Only the pictures are to be dropped; the rest of the data below is to be duplicated exactly.

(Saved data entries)
<<<<

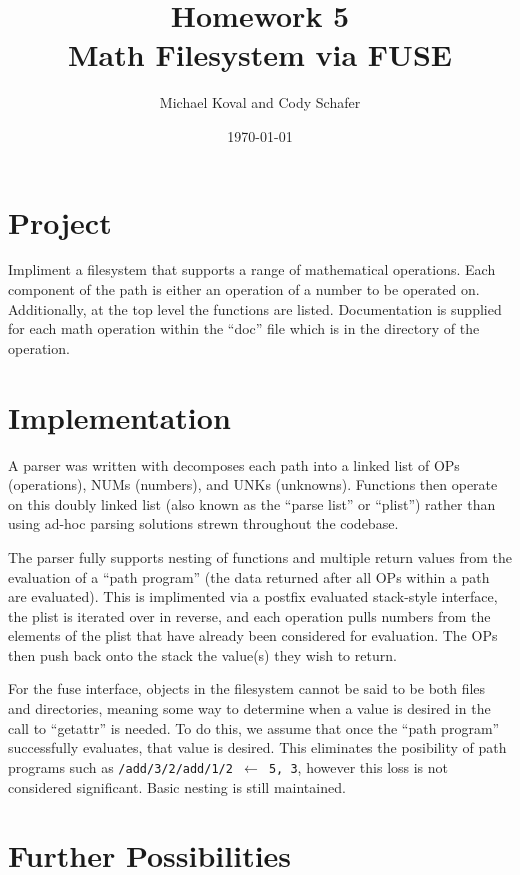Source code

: \documentclass[10pt]{article}
\title{\textbf{Homework 5}\\
Math Filesystem via FUSE}
\author{Michael Koval and Cody Schafer}
\date{\today}
\begin{document}
\maketitle

\section{Project}

Impliment a filesystem that supports a range of mathematical operations.
Each component of the path is either an operation of a number to be
operated on. Additionally, at the top level the functions are listed.
Documentation is supplied for each math operation within the ``doc'' file
which is in the directory of the operation.

\section{Implementation}

A parser was written with decomposes each path into a linked list of OPs
(operations), NUMs (numbers), and UNKs (unknowns). Functions then operate
on this doubly linked list (also known as the ``parse list'' or ``plist'')
rather than using ad-hoc parsing solutions strewn throughout the codebase.

The parser fully supports nesting of functions and multiple return values
from the evaluation of a ``path program'' (the data returned after all
OPs within a path are evaluated). This is implimented via a postfix
evaluated stack-style interface, the plist is iterated over in reverse,
and each operation pulls numbers from the elements of the plist that have
already been considered for evaluation. The OPs then push back onto the
stack the value(s) they wish to return.

For the fuse interface, objects in the filesystem cannot be said to be
both files and directories, meaning some way to determine when a value is
desired in the call to ``getattr'' is needed. To do this, we assume that
once the ``path program'' successfully evaluates, that value is desired.
This eliminates the posibility of path programs such as
\texttt{/add/3/2/add/1/2 $\leftarrow$ 5, 3}, however this loss is not
considered significant. Basic nesting is still maintained.




\section{Further Possibilities}
\end{document}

>>>>

__Solution for this task__
Source code

: \documentclass[10pt]{article}
\title{\textbf{Homework 5}\\
Math Filesystem via FUSE}
\author{Michael Koval and Cody Schafer}
\date{\today}
\begin{document}
\maketitle

\section{Project}

Impliment a filesystem that supports a range of mathematical operations.
Each component of the path is either an operation of a number to be
operated on. Additionally, at the top level the functions are listed.
Documentation is supplied for each math operation within the ``doc'' file
which is in the directory of the operation.

\section{Implementation}

A parser was written with decomposes each path into a linked list of OPs
(operations), NUMs (numbers), and UNKs (unknowns). Functions then operate
on this doubly linked list (also known as the ``parse list'' or ``plist'')
rather than using ad-hoc parsing solutions strewn throughout the codebase.

The parser fully supports nesting of functions and multiple return values
from the evaluation of a ``path program'' (the data returned after all
OPs within a path are evaluated). This is implimented via a postfix
evaluated stack-style interface, the plist is iterated over in reverse,
and each operation pulls numbers from the elements of the plist that have
already been considered for evaluation. The OPs then push back onto the
stack the value(s) they wish to return.

For the fuse interface, objects in the filesystem cannot be said to be
both files and directories, meaning some way to determine when a value is
desired in the call to ``getattr'' is needed. To do this, we assume that
once the ``path program'' successfully evaluates, that value is desired.
This eliminates the posibility of path programs such as
\texttt{/add/3/2/add/1/2 $\leftarrow$ 5, 3}, however this loss is not
considered significant. Basic nesting is still maintained.




\section{Further Possibilities}
\end{document}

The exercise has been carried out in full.